Lo avevamo già notato, in questi mesi, da assidui frequentatori dei bar alessandrini, del centro e non. E nei giorni scorsi diversi articoli di giornale sui locali di ieri e di oggi ce l’hanno confermato: la ristorazione mandrogna, a cominciare appunto da bar tra i più qualificati e prestigiosi, sta cambiando (in buona parte ha già cambiato) pelle, in senso letterale. Nel senso che sono sempre più numerosi gli stranieri, e i cinesi in particolare, che scelgono di investire in questo settore, per contro ormai dismesso dai gestori mandrogni.
Niente di male, in realtà: solo il segno di un’internazionalizzazione dell’economia (e della società) che arriva pian piano anche nelle nostre periferie (a Milano i bar gestiti dai cinesi sono ormai un numero straordinariamente elevato), e che è non solo un segno dei tempi, ma può anche diventare, o almeno auguriamocelo, un’iniezione di nuovo dinamismo commerciale, e di sguardo proiettato verso il futuro.
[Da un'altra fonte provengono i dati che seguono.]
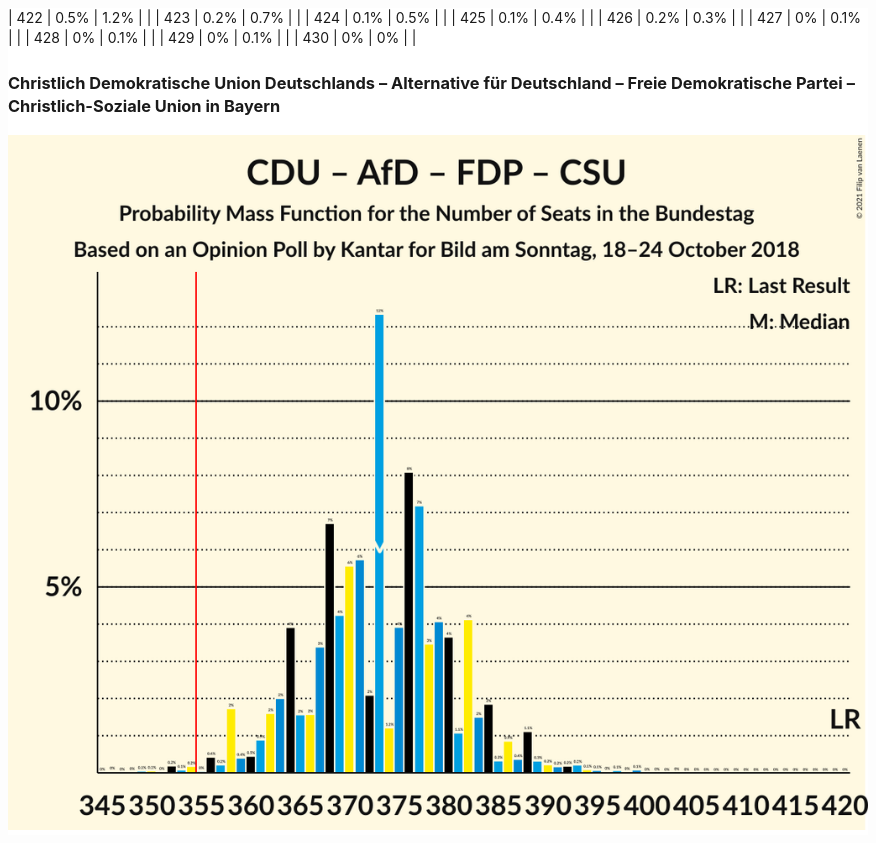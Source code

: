 | 422 | 0.5% | 1.2% |  |
| 423 | 0.2% | 0.7% |  |
| 424 | 0.1% | 0.5% |  |
| 425 | 0.1% | 0.4% |  |
| 426 | 0.2% | 0.3% |  |
| 427 | 0% | 0.1% |  |
| 428 | 0% | 0.1% |  |
| 429 | 0% | 0.1% |  |
| 430 | 0% | 0% |  |

### Christlich Demokratische Union Deutschlands – Alternative für Deutschland – Freie Demokratische Partei – Christlich-Soziale Union in Bayern

![Graph with seats probability mass function not yet produced](2018-10-24-Kantar-coalitions-seats-pmf-cdu–afd–fdp–csu.png "Seats Probability Mass Function")
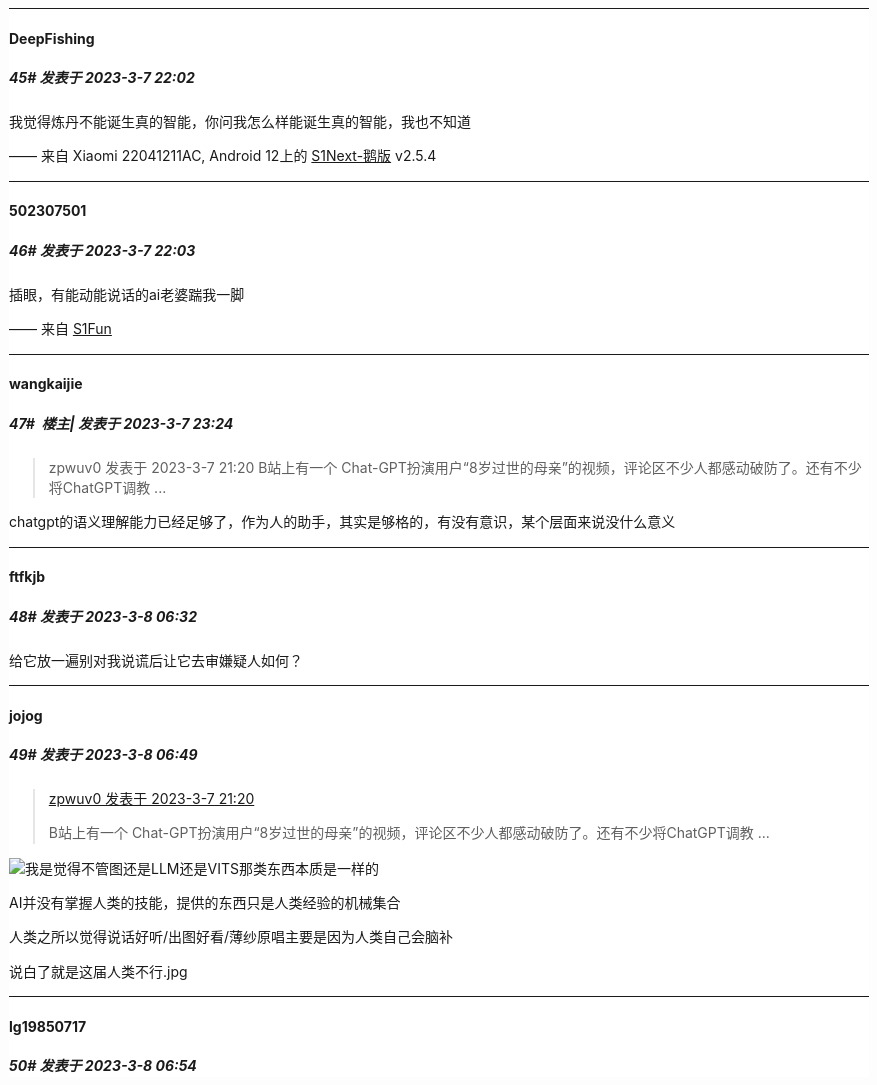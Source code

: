 *****

####  DeepFishing  
##### 45#       发表于 2023-3-7 22:02

我觉得炼丹不能诞生真的智能，你问我怎么样能诞生真的智能，我也不知道

—— 来自 Xiaomi 22041211AC, Android 12上的 [S1Next-鹅版](https://github.com/ykrank/S1-Next/releases) v2.5.4

*****

####  502307501  
##### 46#       发表于 2023-3-7 22:03

插眼，有能动能说话的ai老婆踹我一脚

—— 来自 [S1Fun](https://s1fun.koalcat.com)

*****

####  wangkaijie  
##### 47#         楼主| 发表于 2023-3-7 23:24

<blockquote>zpwuv0 发表于 2023-3-7 21:20
B站上有一个 Chat-GPT扮演用户“8岁过世的母亲”的视频，评论区不少人都感动破防了。还有不少将ChatGPT调教 ...</blockquote>
chatgpt的语义理解能力已经足够了，作为人的助手，其实是够格的，有没有意识，某个层面来说没什么意义

*****

####  ftfkjb  
##### 48#       发表于 2023-3-8 06:32

给它放一遍别对我说谎后让它去审嫌疑人如何？

*****

####  jojog  
##### 49#       发表于 2023-3-8 06:49

<blockquote><a href="httphttps://bbs.saraba1st.com/2b/forum.php?mod=redirect&amp;goto=findpost&amp;pid=60004120&amp;ptid=2122980" target="_blank">zpwuv0 发表于 2023-3-7 21:20</a>

B站上有一个 Chat-GPT扮演用户“8岁过世的母亲”的视频，评论区不少人都感动破防了。还有不少将ChatGPT调教 ...</blockquote>
<img src="https://static.saraba1st.com/image/smiley/face2017/043.png" referrerpolicy="no-referrer">我是觉得不管图还是LLM还是VITS那类东西本质是一样的

AI并没有掌握人类的技能，提供的东西只是人类经验的机械集合

人类之所以觉得说话好听/出图好看/薄纱原唱主要是因为人类自己会脑补

说白了就是这届人类不行.jpg

*****

####  lg19850717  
##### 50#       发表于 2023-3-8 06:54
Sarebbe interessante, peraltro, sapere chi sono questi nuovi imprenditori: in particolare se si tratta di singoli individui o nuclei famigliari, magari già da un pò radicati in Italia, oppure di operazioni stile multinazionale, con acquisto di ‘stock’ di attività al capolinea, per costruire una rete (ragnatela pare brutto) di punti vendita/ristoro collegati tra loro, e destinati a ‘fare’ il mercato, dettandone le regole.
E chi lavorerà, in prospettiva, in questi locali, dopo la fase di avviamento delle nuove gestioni? Solo stranieri, o anche italiani, e alessandrini nella fattispecie? A quali condizioni contrattuali?
Inutile essere ipocriti: nel nostro immaginario cinese equivale spesso (certamente in questo siamo vittime di stereotipi, ma anche di realtà tante volte constatate) a lavoro nero, o ampiamente sottopagato: in ogni caso pre, o post, contrattazione collettiva. Non è detto che sia, o debba sempre essere così, ma sarebbe senz’altro opportuno che chi di competenza vigilasse con attenzione.
Poi c’è, naturalmente, l’aspetto legato alla qualità del servizio, ma anche a certe tradizioni, a certi aromi o prodotti. E lì, ahinoi, siamo piuttosto rassegnati. Personalmente abituati a frequentare, apprezzandoli, i ristoranti cinesi del territorio da una ventina d’anni (uno, in particolare, perchè siamo abitudinari), abbiamo sempre avuto però il vezzo, all’offerta del caffè, di rispondere sorridendo ‘no, grazie’, per poi prenderlo al primo bar raggiungibile, perchè i cinesi sono bravi cuochi, ‘ma il caffè di fine pasto deve essere italiano’. Facile immaginare che ci toccherà presto modificare le nostre abitudini, obtorto collo. Magari scoprendo di essere soltanto prevenuti, o superati: e che ormai il caffè con gli occhi a mandorla offre aromi e sapori assolutamente apprezzabili e stimolanti. O almeno speriamo che sia così!